The whole reason we had a referendum in the first place was that the Conservatives were hemorrhaging support -- at the time -- to UKIP, and the Conservatives were terrified of the electoral implications of this. Up until 2015, the EU wasn't even in the top 10 issues that voters -- Conservative or Labour -- cared about. The arguments were all about austerity and taxes and the Health Service.

However, there were enough anti-EU voters prepared to defect from the Conservatives to Farage's UKIP for this to be a huge problem for the Conservative Party -- far bigger than the problem for Labour -- and Cameron rashly promised a referendum in the hope of stemming the flow of defections.
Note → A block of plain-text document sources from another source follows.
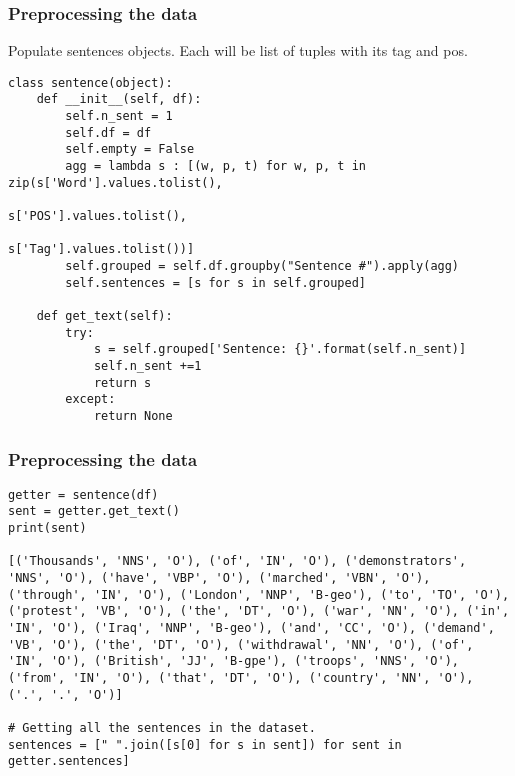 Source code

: \begin{frame}[fragile]\frametitle{Preprocessing the data}

Populate sentences objects. Each will be list of tuples with its tag and pos.

\begin{lstlisting}
class sentence(object):
    def __init__(self, df):
        self.n_sent = 1
        self.df = df
        self.empty = False
        agg = lambda s : [(w, p, t) for w, p, t in zip(s['Word'].values.tolist(),
                                                       s['POS'].values.tolist(),
                                                       s['Tag'].values.tolist())]
        self.grouped = self.df.groupby("Sentence #").apply(agg)
        self.sentences = [s for s in self.grouped]
        
    def get_text(self):
        try:
            s = self.grouped['Sentence: {}'.format(self.n_sent)]
            self.n_sent +=1
            return s
        except:
            return None
\end{lstlisting}
\end{frame}

\begin{frame}[fragile]\frametitle{Preprocessing the data}


\begin{lstlisting}
getter = sentence(df)
sent = getter.get_text()
print(sent)

[('Thousands', 'NNS', 'O'), ('of', 'IN', 'O'), ('demonstrators', 'NNS', 'O'), ('have', 'VBP', 'O'), ('marched', 'VBN', 'O'), ('through', 'IN', 'O'), ('London', 'NNP', 'B-geo'), ('to', 'TO', 'O'), ('protest', 'VB', 'O'), ('the', 'DT', 'O'), ('war', 'NN', 'O'), ('in', 'IN', 'O'), ('Iraq', 'NNP', 'B-geo'), ('and', 'CC', 'O'), ('demand', 'VB', 'O'), ('the', 'DT', 'O'), ('withdrawal', 'NN', 'O'), ('of', 'IN', 'O'), ('British', 'JJ', 'B-gpe'), ('troops', 'NNS', 'O'), ('from', 'IN', 'O'), ('that', 'DT', 'O'), ('country', 'NN', 'O'), ('.', '.', 'O')]

# Getting all the sentences in the dataset.
sentences = [" ".join([s[0] for s in sent]) for sent in getter.sentences]

\end{lstlisting}
\end{frame}

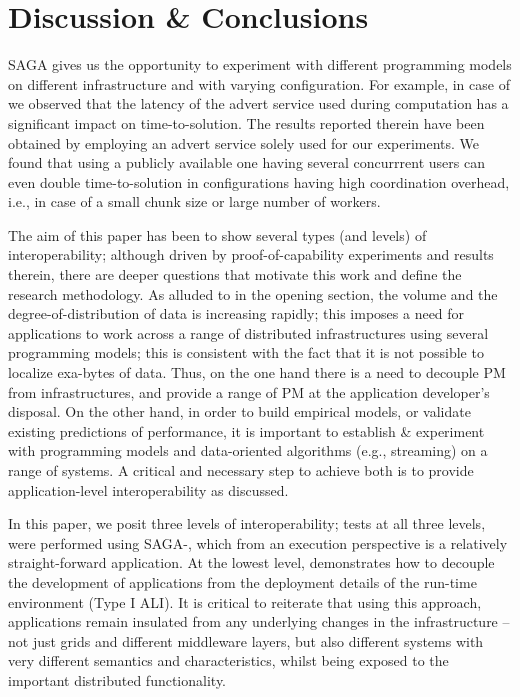 \documentclass[3p,twocolumn]{elsarticle}
\begin{document}
\section{Discussion \& Conclusions}
\label{sec:discuss}

SAGA gives us the opportunity to experiment with different programming
models on different infrastructure and with varying configuration.
For example, in case of \sagamapreduce we observed that the latency of
the advert service used during computation has a significant impact on
time-to-solution. The results reported therein have been obtained by
employing an advert service solely used for our experiments.  We found
that using a publicly available one having several concurrrent users
can even double time-to-solution in configurations having high
coordination overhead, i.e., in case of a small chunk size or large
number of workers.

The aim of this paper has been to show several types (and levels) of
interoperability; although driven by proof-of-capability experiments
and results therein, there are deeper questions that motivate this
work and define the research methodology.  As alluded to in the
opening section, the volume and the degree-of-distribution of data is
increasing rapidly; this imposes a need for applications to work
across a range of distributed infrastructures using several
programming models; this is consistent with the fact that it is not
possible to localize exa-bytes of data.  Thus, on the one hand there
is a need to decouple PM from infrastructures, and provide a range of
PM at the application developer's disposal. On the other hand, in
order to build empirical models, or validate existing predictions of
performance, it is important to establish \& experiment with
programming models and data-oriented algorithms (e.g., streaming) on a
range of systems. %
A critical and necessary step to achieve both is to provide
application-level interoperability as discussed.

In this paper, we posit three levels of interoperability; tests at all
three levels, were performed using SAGA-\mr, which from an execution
perspective is a relatively straight-forward application.  At the
lowest level, \sagamapreduce demonstrates how to decouple the
development of applications from the deployment details of the
run-time environment (Type I ALI).  It is critical to reiterate that
using this approach, applications remain insulated from any underlying
changes in the infrastructure -- not just grids and different
middleware layers, but also different systems with very different
semantics and characteristics, whilst being exposed to the important
distributed functionality.
\end{document}
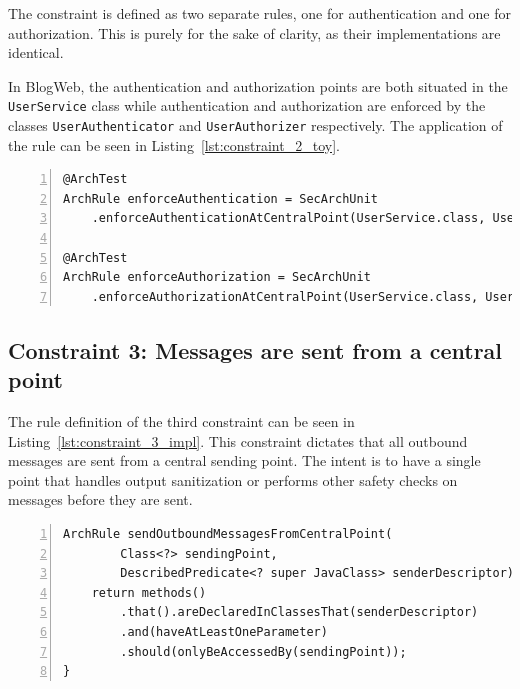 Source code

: The constraint is defined as two separate rules, one for authentication and one for authorization. This is purely for the sake of clarity, as their implementations are identical.

In BlogWeb, the authentication and authorization points are both situated in the \texttt{UserService} class while authentication and authorization are enforced by the classes \texttt{UserAuthenticator} and \texttt{UserAuthorizer} respectively. The application of the rule can be seen in Listing~\ref{lst:constraint_2_toy}.

\begin{minipage}{\linewidth}
\begin{lstlisting}[caption={Application of constraint 2 to BlogWeb.}, captionpos=b, label=lst:constraint_2_toy, numbers=left]
@ArchTest
ArchRule enforceAuthentication = SecArchUnit
    .enforceAuthenticationAtCentralPoint(UserService.class, UserAuthenticator.class);

@ArchTest
ArchRule enforceAuthorization = SecArchUnit
    .enforceAuthorizationAtCentralPoint(UserService.class, UserAuthorizer.class);
\end{lstlisting}
\end{minipage}

\subsection{Constraint 3: Messages are sent from a central point}
The rule definition of the third constraint can be seen in Listing~\ref{lst:constraint_3_impl}.
This constraint dictates that all outbound messages are sent from a central sending point. The intent is to have a single point that handles output sanitization or performs other safety checks on messages before they are sent. 

\begin{minipage}{\linewidth}
\begin{lstlisting}[caption={Rule definition for constraint 3.}, captionpos=b, label=lst:constraint_3_impl, numbers=left]
ArchRule sendOutboundMessagesFromCentralPoint(
        Class<?> sendingPoint,
        DescribedPredicate<? super JavaClass> senderDescriptor) {
    return methods()
        .that().areDeclaredInClassesThat(senderDescriptor)
        .and(haveAtLeastOneParameter)
        .should(onlyBeAccessedBy(sendingPoint));
}
\end{lstlisting}
\end{minipage}

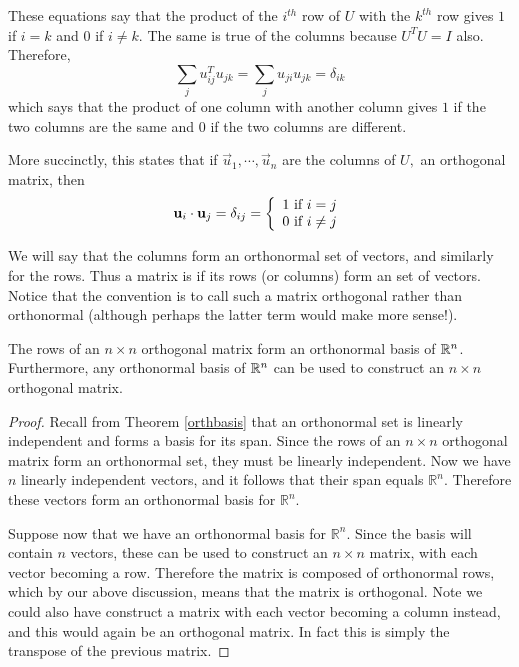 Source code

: \documentclass{ximera}
\begin{document}
These equations say that the product of the $i^{th}$ row of $U$ with the $k^{th}$ row
gives $1$ if $i=k$ and $0$ if $i\neq k.$ The same is true of the columns because
$U^{T}U=I$ also. Therefore,
\begin{equation*}
\sum_{j}u_{ij}^{T}u_{jk}=\sum_{j}u_{ji}u_{jk}=\delta _{ik}
\end{equation*}
which says that the product of one column with another column gives $1$ if the two
columns are the same and $0$ if the two columns are different.

More succinctly, this states that if $\vec{u}_{1},\cdots ,\vec{u}_{n}$
are the columns of $U,$ an orthogonal matrix, then
\[
\mathbf{u}_{i}\cdot \mathbf{u}_{j}=\delta _{ij} = \left\{
\begin{array}{c}
1\text{ if }i=j \\
0\text{ if }i\neq j
\end{array}
\right.
\]

We will say that the columns form an orthonormal set of vectors, and similarly for the rows. Thus a matrix is  if its rows (or columns) form an
 set of vectors. Notice that the convention is to call such a matrix orthogonal rather than orthonormal (although perhaps the latter term would make more sense!).

\begin{theorem}\label{orthbasis}
The rows of an $n \times n$ orthogonal matrix form an orthonormal
basis of $\mathbb{R}^n$. Furthermore, any orthonormal basis of
$\mathbb{R}^n$ can be used to construct an $n \times n$ orthogonal
matrix.
\end{theorem}

\begin{proof}
Recall from Theorem \ref{orthbasis} that an orthonormal set is
linearly independent and forms a basis for its span. Since the rows of
an $n \times n$ orthogonal matrix form an orthonormal set, they must
be linearly independent. Now we have $n$ linearly independent vectors,
and it follows that their span equals $\mathbb{R}^n$. Therefore these
vectors form an orthonormal basis for $\mathbb{R}^n$.

Suppose now that we have an orthonormal basis for $\mathbb{R}^n$. Since the
basis will contain $n$ vectors, these can be used to construct an $n
\times n$ matrix, with each vector becoming a row. Therefore the
matrix is composed of orthonormal rows, which by our above discussion,
means that the matrix is orthogonal. Note we could also have construct
a matrix with each vector becoming a column instead, and this would
again be an orthogonal matrix. In fact this is simply the transpose of
the previous matrix.
\end{proof}
\end{document}
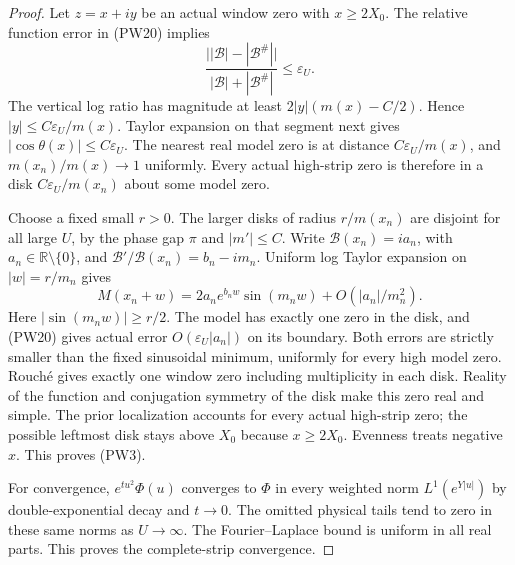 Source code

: \documentclass[11pt]{article}
\theoremstyle{remark}\newtheorem{remark}[theorem]{Remark}
\newcommand{\R}{\mathbb R}
\begin{document}
\begin{proof}
Let $z=x+iy$ be an actual window zero with $x\ge2X_0$.
The relative function error in (PW20) implies
\[
 \frac{\big||\mathcal B|-|\mathcal B^\#|\big|}
      {|\mathcal B|+|\mathcal B^\#|}\le\varepsilon_U.
\]
The vertical log ratio has magnitude at least
$2|y|(m(x)-C/2)$. Hence $|y|\le C\varepsilon_U/m(x)$.
Taylor expansion on that segment next gives
$|\cos\theta(x)|\le C\varepsilon_U$.
The nearest real model zero is at distance
$C\varepsilon_U/m(x)$, and $m(x_n)/m(x)\to1$ uniformly.
Every actual high-strip zero is therefore in a disk
$C\varepsilon_U/m(x_n)$ about some model zero.

Choose a fixed small $r>0$. The larger disks of radius $r/m(x_n)$
are disjoint for all large $U$, by the phase gap $\pi$ and $|m'|\le C$.
Write $\mathcal B(x_n)=ia_n$, with $a_n\in\R\setminus\{0\}$,
and $\mathcal B'/\mathcal B(x_n)=b_n-im_n$. Uniform log Taylor
expansion on $|w|=r/m_n$ gives
\[
 M(x_n+w)=2a_ne^{b_nw}\sin(m_nw)+O(|a_n|/m_n^2).   \tag{PW21}
\]
Here $|\sin(m_nw)|\ge r/2$. The model has exactly one zero in
the disk, and (PW20) gives actual error $O(\varepsilon_U|a_n|)$
on its boundary. Both errors are strictly smaller than the fixed
sinusoidal minimum, uniformly for every high model zero.
Rouch\'e gives exactly one window zero including multiplicity
in each disk. Reality of the function and conjugation symmetry
of the disk make this zero real and simple.
The prior localization accounts for every actual high-strip zero;
the possible leftmost disk stays above $X_0$ because $x\ge2X_0$.
Evenness treats negative $x$. This proves (PW3).

For convergence, $e^{tu^2}\Phi(u)$ converges to $\Phi$ in every
weighted norm $L^1(e^{Y|u|})$ by double-exponential decay and
$t\to0$. The omitted physical tails tend to zero in these same
norms as $U\to\infty$. The Fourier--Laplace bound is uniform in
all real parts. This proves the complete-strip convergence.
\end{proof}
\end{document}
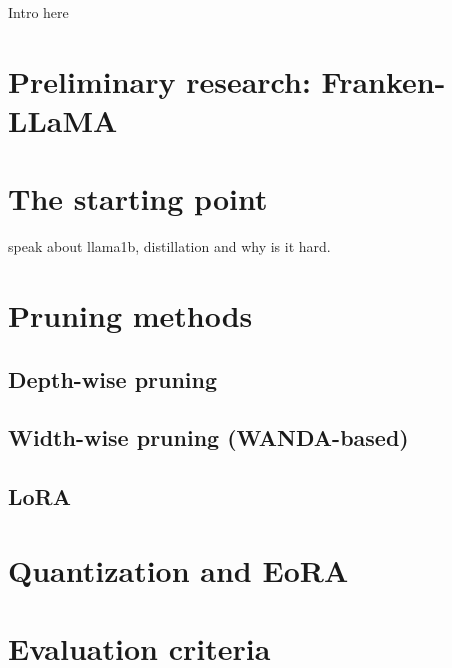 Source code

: Intro here

\section{Preliminary research: Franken-LLaMA}
\section{The starting point}
speak about llama1b, distillation and why is it hard.
\section{Pruning methods}
\subsection{Depth-wise pruning}
\subsection{Width-wise pruning (WANDA-based)}
\subsection{LoRA}
\section{Quantization and EoRA}
\section{Evaluation criteria} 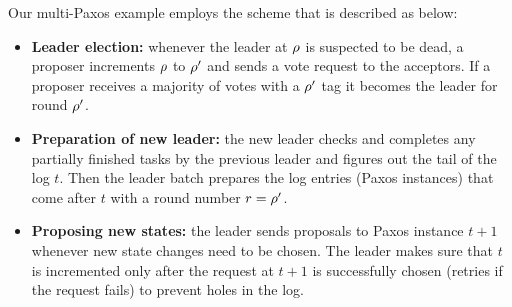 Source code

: Our multi-Paxos example employs the scheme that is described as below:
\begin{itemize}[leftmargin=*]
	\item {\textbf{Leader election: }} whenever the leader at $\rho$ is
		suspected to be dead, a proposer increments $\rho$ to $\rho'$ and
		sends a vote request to the acceptors.
		If a proposer receives a majority of votes with a $\rho'$ tag it
		becomes the leader for round $\rho'$.
	\item {\textbf{Preparation of new leader: }} the new leader checks and completes any
		partially finished tasks by the previous leader and figures out the
		tail of the log $t$. Then the leader batch prepares the log entries
		(Paxos instances) that come after $t$ with a round number $r = \rho'$.
	\item {\textbf{Proposing new states: }} the leader sends proposals
		to Paxos instance $t+1$ whenever new state changes need to be chosen.
		The leader makes sure that $t$ is incremented only after the
		request at $t+1$ is successfully chosen (retries if the
		request fails) to prevent holes in the log.
\end{itemize}


%
%
%

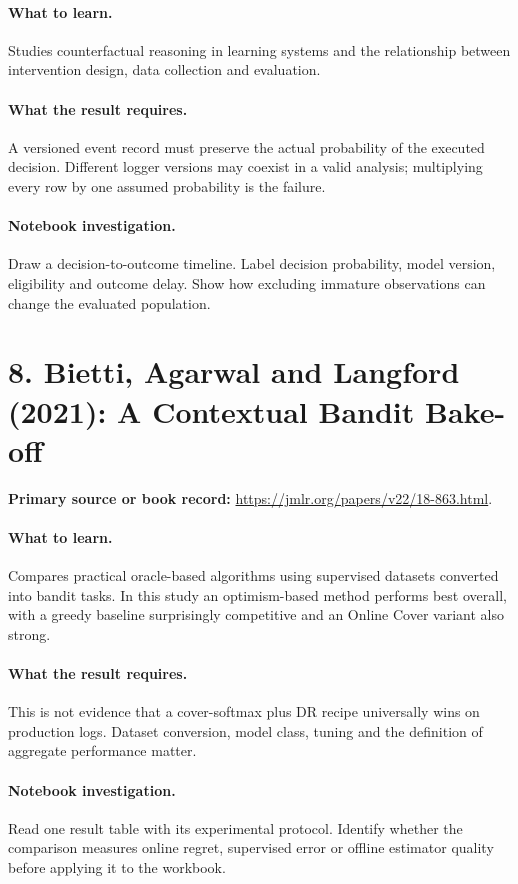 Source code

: \documentclass[11pt]{scrartcl}
\begin{document}
\paragraph{What to learn.} Studies counterfactual reasoning in learning systems and the relationship between intervention design, data collection and evaluation.

\paragraph{What the result requires.} A versioned event record must preserve the actual probability of the executed decision. Different logger versions may coexist in a valid analysis; multiplying every row by one assumed probability is the failure.

\paragraph{Notebook investigation.} Draw a decision-to-outcome timeline. Label decision probability, model version, eligibility and outcome delay. Show how excluding immature observations can change the evaluated population.

\section*{8. Bietti, Agarwal and Langford (2021): A Contextual Bandit Bake-off}
\textbf{Primary source or book record:} \url{https://jmlr.org/papers/v22/18-863.html}.

\paragraph{What to learn.} Compares practical oracle-based algorithms using supervised datasets converted into bandit tasks. In this study an optimism-based method performs best overall, with a greedy baseline surprisingly competitive and an Online Cover variant also strong.

\paragraph{What the result requires.} This is not evidence that a cover-softmax plus DR recipe universally wins on production logs. Dataset conversion, model class, tuning and the definition of aggregate performance matter.

\paragraph{Notebook investigation.} Read one result table with its experimental protocol. Identify whether the comparison measures online regret, supervised error or offline estimator quality before applying it to the workbook.
\end{document}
Briefly, far far more Conservative voters want Brexit, and as hard a Brexit as possible, than do Labour voters. So while both Labour and the Conservatives will doubtless lose support to Farage's Brexit Party, Farage will take far more voters from the Conservatives than from Labour, with the result that the split in the right-wing, anti-EU vote allows Labour to emerge as the victor in many cases, though with less than 50% of the total votes cast. (ETA or, more to the point, fewer votes than the combined total of the Conservatives, The Brexit Party and UKIP).

This is first past the post, remember. If we ran the elections under PR it would be very different and doubtless the Conservatives and the Brexit Party would receive the second preference votes of each other's supporters.

But we don't run elections that way in the mainland UK, so I'm quite pleased with Farage for splitting the right-wing Leave vote as he plans to.